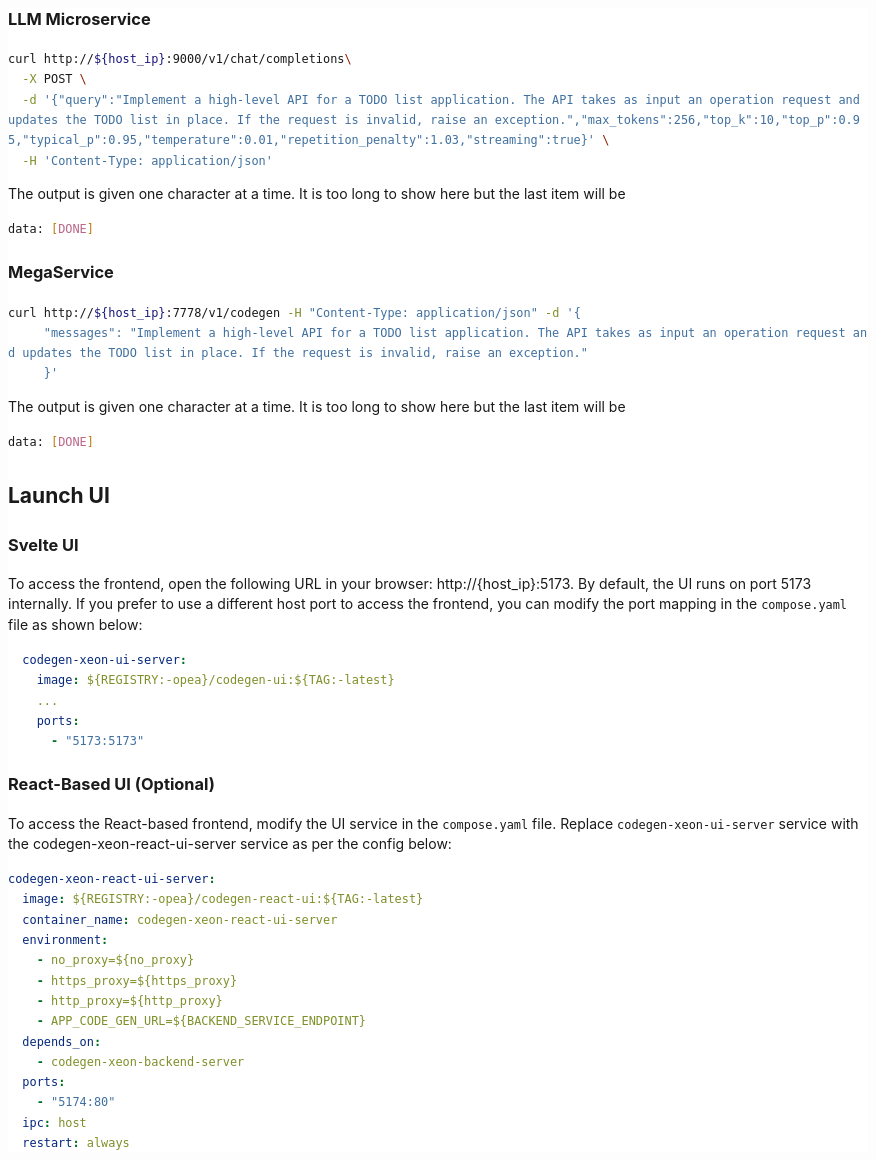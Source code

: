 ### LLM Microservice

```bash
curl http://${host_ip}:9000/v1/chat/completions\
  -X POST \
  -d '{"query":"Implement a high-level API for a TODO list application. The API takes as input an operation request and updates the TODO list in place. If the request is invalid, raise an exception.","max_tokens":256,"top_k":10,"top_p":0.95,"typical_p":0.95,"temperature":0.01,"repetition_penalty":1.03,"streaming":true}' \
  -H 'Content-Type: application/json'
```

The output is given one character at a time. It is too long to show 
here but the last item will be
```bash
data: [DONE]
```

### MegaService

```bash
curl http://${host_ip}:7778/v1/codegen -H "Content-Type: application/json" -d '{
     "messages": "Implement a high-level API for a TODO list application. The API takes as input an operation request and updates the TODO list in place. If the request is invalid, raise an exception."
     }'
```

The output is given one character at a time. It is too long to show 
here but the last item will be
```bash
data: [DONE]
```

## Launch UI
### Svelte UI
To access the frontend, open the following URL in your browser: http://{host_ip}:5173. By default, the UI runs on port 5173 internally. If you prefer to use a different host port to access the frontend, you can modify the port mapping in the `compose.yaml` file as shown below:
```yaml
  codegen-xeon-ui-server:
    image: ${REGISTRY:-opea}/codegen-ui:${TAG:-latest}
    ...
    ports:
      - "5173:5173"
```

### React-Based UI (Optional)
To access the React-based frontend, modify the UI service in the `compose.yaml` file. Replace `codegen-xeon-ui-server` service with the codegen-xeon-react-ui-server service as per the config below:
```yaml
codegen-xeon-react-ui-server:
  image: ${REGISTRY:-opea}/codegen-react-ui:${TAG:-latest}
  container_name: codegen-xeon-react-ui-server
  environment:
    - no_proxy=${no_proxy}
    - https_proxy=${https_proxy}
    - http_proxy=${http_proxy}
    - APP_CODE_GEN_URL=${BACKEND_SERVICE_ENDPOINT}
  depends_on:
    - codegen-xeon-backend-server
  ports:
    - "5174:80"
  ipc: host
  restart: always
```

---

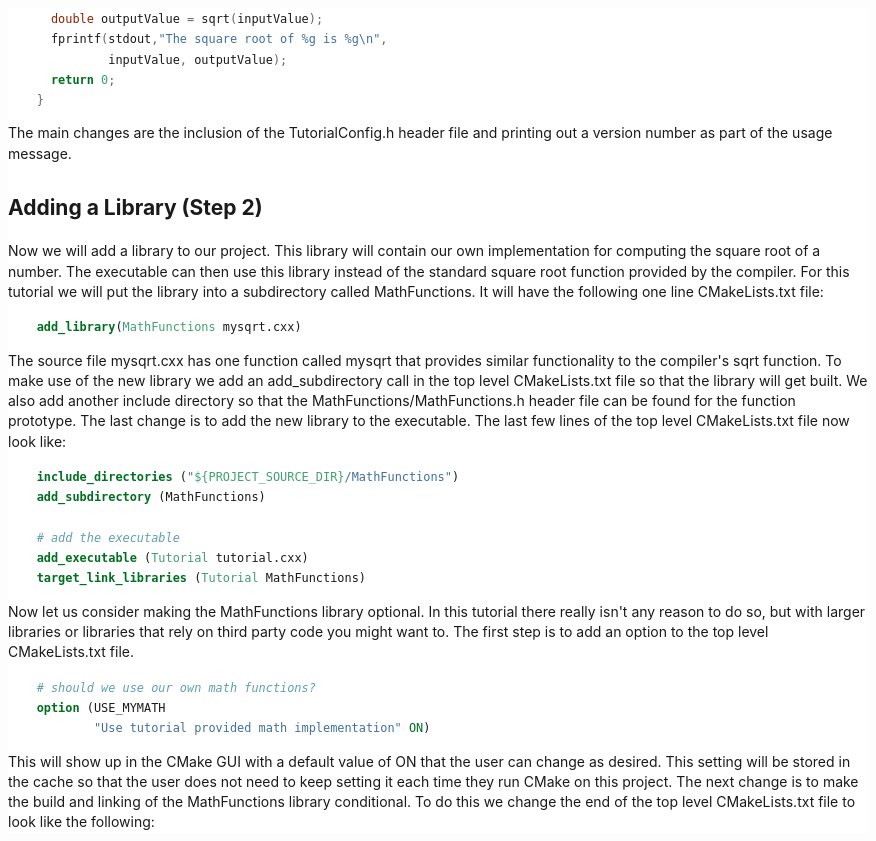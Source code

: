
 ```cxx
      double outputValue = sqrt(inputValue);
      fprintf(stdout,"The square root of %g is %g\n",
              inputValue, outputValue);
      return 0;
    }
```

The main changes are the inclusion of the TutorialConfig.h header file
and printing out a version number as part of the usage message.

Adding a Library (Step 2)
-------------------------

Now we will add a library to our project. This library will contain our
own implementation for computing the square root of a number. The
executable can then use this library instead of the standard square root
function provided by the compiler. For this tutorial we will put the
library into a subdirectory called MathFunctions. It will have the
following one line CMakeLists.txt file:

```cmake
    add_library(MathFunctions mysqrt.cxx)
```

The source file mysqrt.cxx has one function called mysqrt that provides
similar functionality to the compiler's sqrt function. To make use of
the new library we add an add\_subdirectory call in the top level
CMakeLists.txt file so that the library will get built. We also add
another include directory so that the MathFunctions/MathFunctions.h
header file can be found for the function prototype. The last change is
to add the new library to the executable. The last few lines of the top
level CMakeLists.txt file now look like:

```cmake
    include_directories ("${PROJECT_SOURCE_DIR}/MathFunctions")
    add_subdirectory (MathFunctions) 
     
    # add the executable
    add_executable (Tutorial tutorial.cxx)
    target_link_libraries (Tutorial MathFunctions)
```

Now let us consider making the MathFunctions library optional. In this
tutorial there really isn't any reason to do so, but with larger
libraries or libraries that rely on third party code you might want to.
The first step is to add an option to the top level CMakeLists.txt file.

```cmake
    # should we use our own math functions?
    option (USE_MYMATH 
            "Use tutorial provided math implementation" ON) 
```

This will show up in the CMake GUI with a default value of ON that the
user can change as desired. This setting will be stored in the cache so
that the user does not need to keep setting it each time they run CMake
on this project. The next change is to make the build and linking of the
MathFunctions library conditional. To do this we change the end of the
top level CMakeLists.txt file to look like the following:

* * *

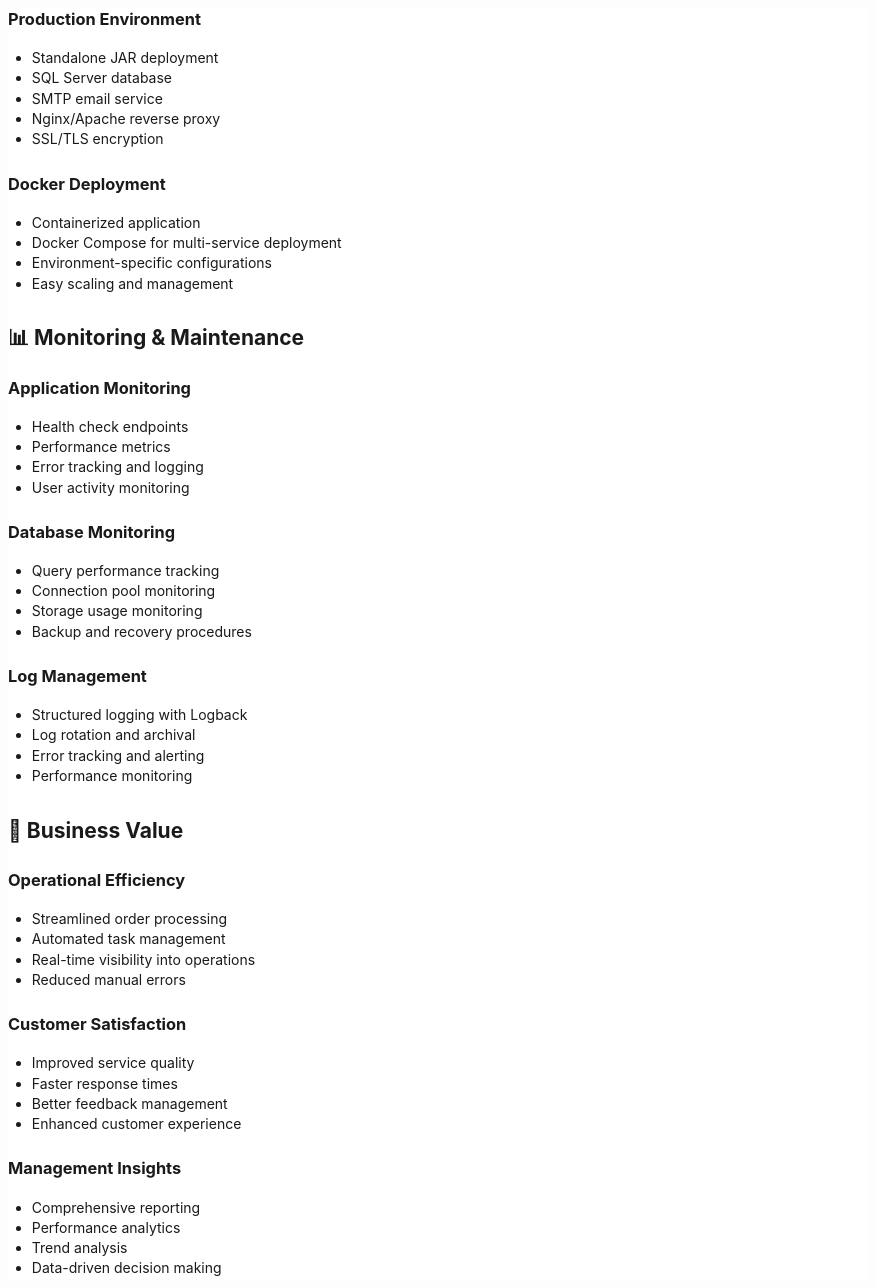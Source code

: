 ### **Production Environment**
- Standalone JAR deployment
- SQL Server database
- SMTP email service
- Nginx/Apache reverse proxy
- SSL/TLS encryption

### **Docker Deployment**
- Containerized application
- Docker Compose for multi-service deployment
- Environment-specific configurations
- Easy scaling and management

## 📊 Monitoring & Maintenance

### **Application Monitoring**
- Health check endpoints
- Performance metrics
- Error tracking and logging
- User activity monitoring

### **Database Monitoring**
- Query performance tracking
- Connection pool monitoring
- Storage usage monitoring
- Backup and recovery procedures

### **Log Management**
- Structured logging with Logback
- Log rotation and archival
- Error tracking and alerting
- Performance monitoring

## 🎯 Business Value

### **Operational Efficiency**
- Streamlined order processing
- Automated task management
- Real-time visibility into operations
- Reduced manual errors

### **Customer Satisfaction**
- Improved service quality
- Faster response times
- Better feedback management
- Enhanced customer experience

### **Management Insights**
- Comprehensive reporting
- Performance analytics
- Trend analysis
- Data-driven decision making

Problem =
Begin at the line above that has "- Automated task management" and stop after the line that has "- Data-driven decision making", copying each line exactly and adding nothing else.

Task result =
- Automated task management
- Real-time visibility into operations
- Reduced manual errors

### **Customer Satisfaction**
- Improved service quality
- Faster response times
- Better feedback management
- Enhanced customer experience

### **Management Insights**
- Comprehensive reporting
- Performance analytics
- Trend analysis
- Data-driven decision making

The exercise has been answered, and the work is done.